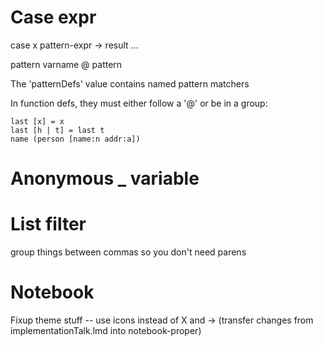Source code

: # Case expr

case x
  pattern-expr -> result
  ...

pattern
varname @ pattern

The 'patternDefs' value contains named pattern matchers

In function defs, they must either follow a '@' or be in a group:

```
last [x] = x
last [h | t] = last t
name (person [name:n addr:a])
```

# Anonymous _ variable

# List filter

group things between commas so you don't need parens


# Notebook

Fixup theme stuff -- use icons instead of X and -> (transfer changes from implementationTalk.lmd into notebook-proper)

+ + +

- _Assigned task_
Return the data verbatim, leaving out the pictures it holds.

- _Answer box_
Source code

: # Case expr

case x
  pattern-expr -> result
  ...

pattern
varname @ pattern

The 'patternDefs' value contains named pattern matchers

In function defs, they must either follow a '@' or be in a group:

```
last [x] = x
last [h | t] = last t
name (person [name:n addr:a])
```

# Anonymous _ variable

# List filter

group things between commas so you don't need parens


# Notebook

Fixup theme stuff -- use icons instead of X and -> (transfer changes from implementationTalk.lmd into notebook-proper)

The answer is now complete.